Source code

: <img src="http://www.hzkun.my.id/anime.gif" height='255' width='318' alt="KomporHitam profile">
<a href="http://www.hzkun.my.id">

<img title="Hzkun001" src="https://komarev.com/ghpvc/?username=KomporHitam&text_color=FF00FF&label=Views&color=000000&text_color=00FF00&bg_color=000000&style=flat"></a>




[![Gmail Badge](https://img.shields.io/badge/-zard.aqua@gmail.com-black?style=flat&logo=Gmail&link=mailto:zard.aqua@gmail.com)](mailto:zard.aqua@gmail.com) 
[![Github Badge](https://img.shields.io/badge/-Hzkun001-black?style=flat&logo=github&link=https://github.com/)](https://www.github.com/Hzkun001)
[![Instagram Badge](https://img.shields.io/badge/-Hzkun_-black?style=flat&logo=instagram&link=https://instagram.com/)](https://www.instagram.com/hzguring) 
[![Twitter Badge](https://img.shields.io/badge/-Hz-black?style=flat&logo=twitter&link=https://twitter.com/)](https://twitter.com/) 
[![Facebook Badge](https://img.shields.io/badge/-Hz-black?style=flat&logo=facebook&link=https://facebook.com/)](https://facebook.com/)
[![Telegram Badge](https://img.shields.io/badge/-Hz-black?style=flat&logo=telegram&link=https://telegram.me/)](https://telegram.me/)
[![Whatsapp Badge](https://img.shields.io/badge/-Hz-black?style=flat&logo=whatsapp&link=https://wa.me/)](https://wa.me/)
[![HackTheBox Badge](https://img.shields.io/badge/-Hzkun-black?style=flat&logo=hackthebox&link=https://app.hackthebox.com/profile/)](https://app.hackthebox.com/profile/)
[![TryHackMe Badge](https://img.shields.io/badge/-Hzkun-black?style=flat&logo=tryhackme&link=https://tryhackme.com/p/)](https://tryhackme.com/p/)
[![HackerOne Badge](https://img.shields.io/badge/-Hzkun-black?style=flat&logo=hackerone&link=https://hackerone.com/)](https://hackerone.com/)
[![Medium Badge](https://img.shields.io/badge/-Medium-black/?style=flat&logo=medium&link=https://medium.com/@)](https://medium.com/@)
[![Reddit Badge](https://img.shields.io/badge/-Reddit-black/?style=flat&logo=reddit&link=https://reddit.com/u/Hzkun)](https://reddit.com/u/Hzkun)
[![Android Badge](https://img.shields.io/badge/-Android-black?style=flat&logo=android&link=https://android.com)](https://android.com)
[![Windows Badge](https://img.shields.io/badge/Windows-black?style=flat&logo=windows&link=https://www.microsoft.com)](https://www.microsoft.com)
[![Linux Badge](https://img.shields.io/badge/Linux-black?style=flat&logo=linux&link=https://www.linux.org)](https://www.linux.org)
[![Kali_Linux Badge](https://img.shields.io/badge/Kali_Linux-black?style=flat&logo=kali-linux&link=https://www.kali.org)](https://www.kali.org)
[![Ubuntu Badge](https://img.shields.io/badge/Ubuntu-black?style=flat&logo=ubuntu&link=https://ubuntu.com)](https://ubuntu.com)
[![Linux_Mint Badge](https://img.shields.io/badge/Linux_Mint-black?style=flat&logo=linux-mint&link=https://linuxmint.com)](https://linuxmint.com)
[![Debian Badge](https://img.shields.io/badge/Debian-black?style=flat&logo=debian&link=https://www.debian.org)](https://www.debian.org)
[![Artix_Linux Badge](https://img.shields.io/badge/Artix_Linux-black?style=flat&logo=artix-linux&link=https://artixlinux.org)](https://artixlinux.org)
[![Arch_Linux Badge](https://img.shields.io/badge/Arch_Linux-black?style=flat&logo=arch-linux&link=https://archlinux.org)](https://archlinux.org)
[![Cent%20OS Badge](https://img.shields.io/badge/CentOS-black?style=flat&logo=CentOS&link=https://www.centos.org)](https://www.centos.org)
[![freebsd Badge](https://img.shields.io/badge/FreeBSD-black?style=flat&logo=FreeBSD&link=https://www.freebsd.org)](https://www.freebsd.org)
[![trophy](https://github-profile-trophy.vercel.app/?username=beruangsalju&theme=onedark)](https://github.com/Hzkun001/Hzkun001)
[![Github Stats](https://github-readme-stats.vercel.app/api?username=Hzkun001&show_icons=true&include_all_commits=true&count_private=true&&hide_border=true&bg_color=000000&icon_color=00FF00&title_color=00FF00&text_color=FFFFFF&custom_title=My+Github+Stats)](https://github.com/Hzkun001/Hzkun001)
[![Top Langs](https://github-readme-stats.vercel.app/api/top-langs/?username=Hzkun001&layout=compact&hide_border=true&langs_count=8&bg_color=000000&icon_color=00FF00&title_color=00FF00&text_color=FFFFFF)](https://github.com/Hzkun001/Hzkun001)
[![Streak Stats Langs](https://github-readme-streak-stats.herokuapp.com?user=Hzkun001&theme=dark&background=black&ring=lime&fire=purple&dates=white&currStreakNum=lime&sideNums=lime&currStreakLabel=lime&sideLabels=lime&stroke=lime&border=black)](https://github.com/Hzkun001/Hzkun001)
_ _ _
Task instructions: Could you restate every entry above word for word?

Response box:
Source code

: <img src="http://www.hzkun.my.id/anime.gif" height='255' width='318' alt="KomporHitam profile">
<a href="http://www.hzkun.my.id">

<img title="Hzkun001" src="https://komarev.com/ghpvc/?username=KomporHitam&text_color=FF00FF&label=Views&color=000000&text_color=00FF00&bg_color=000000&style=flat"></a>




[![Gmail Badge](https://img.shields.io/badge/-zard.aqua@gmail.com-black?style=flat&logo=Gmail&link=mailto:zard.aqua@gmail.com)](mailto:zard.aqua@gmail.com) 
[![Github Badge](https://img.shields.io/badge/-Hzkun001-black?style=flat&logo=github&link=https://github.com/)](https://www.github.com/Hzkun001)
[![Instagram Badge](https://img.shields.io/badge/-Hzkun_-black?style=flat&logo=instagram&link=https://instagram.com/)](https://www.instagram.com/hzguring) 
[![Twitter Badge](https://img.shields.io/badge/-Hz-black?style=flat&logo=twitter&link=https://twitter.com/)](https://twitter.com/) 
[![Facebook Badge](https://img.shields.io/badge/-Hz-black?style=flat&logo=facebook&link=https://facebook.com/)](https://facebook.com/)
[![Telegram Badge](https://img.shields.io/badge/-Hz-black?style=flat&logo=telegram&link=https://telegram.me/)](https://telegram.me/)
[![Whatsapp Badge](https://img.shields.io/badge/-Hz-black?style=flat&logo=whatsapp&link=https://wa.me/)](https://wa.me/)
[![HackTheBox Badge](https://img.shields.io/badge/-Hzkun-black?style=flat&logo=hackthebox&link=https://app.hackthebox.com/profile/)](https://app.hackthebox.com/profile/)
[![TryHackMe Badge](https://img.shields.io/badge/-Hzkun-black?style=flat&logo=tryhackme&link=https://tryhackme.com/p/)](https://tryhackme.com/p/)
[![HackerOne Badge](https://img.shields.io/badge/-Hzkun-black?style=flat&logo=hackerone&link=https://hackerone.com/)](https://hackerone.com/)
[![Medium Badge](https://img.shields.io/badge/-Medium-black/?style=flat&logo=medium&link=https://medium.com/@)](https://medium.com/@)
[![Reddit Badge](https://img.shields.io/badge/-Reddit-black/?style=flat&logo=reddit&link=https://reddit.com/u/Hzkun)](https://reddit.com/u/Hzkun)
[![Android Badge](https://img.shields.io/badge/-Android-black?style=flat&logo=android&link=https://android.com)](https://android.com)
[![Windows Badge](https://img.shields.io/badge/Windows-black?style=flat&logo=windows&link=https://www.microsoft.com)](https://www.microsoft.com)
[![Linux Badge](https://img.shields.io/badge/Linux-black?style=flat&logo=linux&link=https://www.linux.org)](https://www.linux.org)
[![Kali_Linux Badge](https://img.shields.io/badge/Kali_Linux-black?style=flat&logo=kali-linux&link=https://www.kali.org)](https://www.kali.org)
[![Ubuntu Badge](https://img.shields.io/badge/Ubuntu-black?style=flat&logo=ubuntu&link=https://ubuntu.com)](https://ubuntu.com)
[![Linux_Mint Badge](https://img.shields.io/badge/Linux_Mint-black?style=flat&logo=linux-mint&link=https://linuxmint.com)](https://linuxmint.com)
[![Debian Badge](https://img.shields.io/badge/Debian-black?style=flat&logo=debian&link=https://www.debian.org)](https://www.debian.org)
[![Artix_Linux Badge](https://img.shields.io/badge/Artix_Linux-black?style=flat&logo=artix-linux&link=https://artixlinux.org)](https://artixlinux.org)
[![Arch_Linux Badge](https://img.shields.io/badge/Arch_Linux-black?style=flat&logo=arch-linux&link=https://archlinux.org)](https://archlinux.org)
[![Cent%20OS Badge](https://img.shields.io/badge/CentOS-black?style=flat&logo=CentOS&link=https://www.centos.org)](https://www.centos.org)
[![freebsd Badge](https://img.shields.io/badge/FreeBSD-black?style=flat&logo=FreeBSD&link=https://www.freebsd.org)](https://www.freebsd.org)
[![trophy](https://github-profile-trophy.vercel.app/?username=beruangsalju&theme=onedark)](https://github.com/Hzkun001/Hzkun001)
[![Github Stats](https://github-readme-stats.vercel.app/api?username=Hzkun001&show_icons=true&include_all_commits=true&count_private=true&&hide_border=true&bg_color=000000&icon_color=00FF00&title_color=00FF00&text_color=FFFFFF&custom_title=My+Github+Stats)](https://github.com/Hzkun001/Hzkun001)
[![Top Langs](https://github-readme-stats.vercel.app/api/top-langs/?username=Hzkun001&layout=compact&hide_border=true&langs_count=8&bg_color=000000&icon_color=00FF00&title_color=00FF00&text_color=FFFFFF)](https://github.com/Hzkun001/Hzkun001)
[![Streak Stats Langs](https://github-readme-streak-stats.herokuapp.com?user=Hzkun001&theme=dark&background=black&ring=lime&fire=purple&dates=white&currStreakNum=lime&sideNums=lime&currStreakLabel=lime&sideLabels=lime&stroke=lime&border=black)](https://github.com/Hzkun001/Hzkun001)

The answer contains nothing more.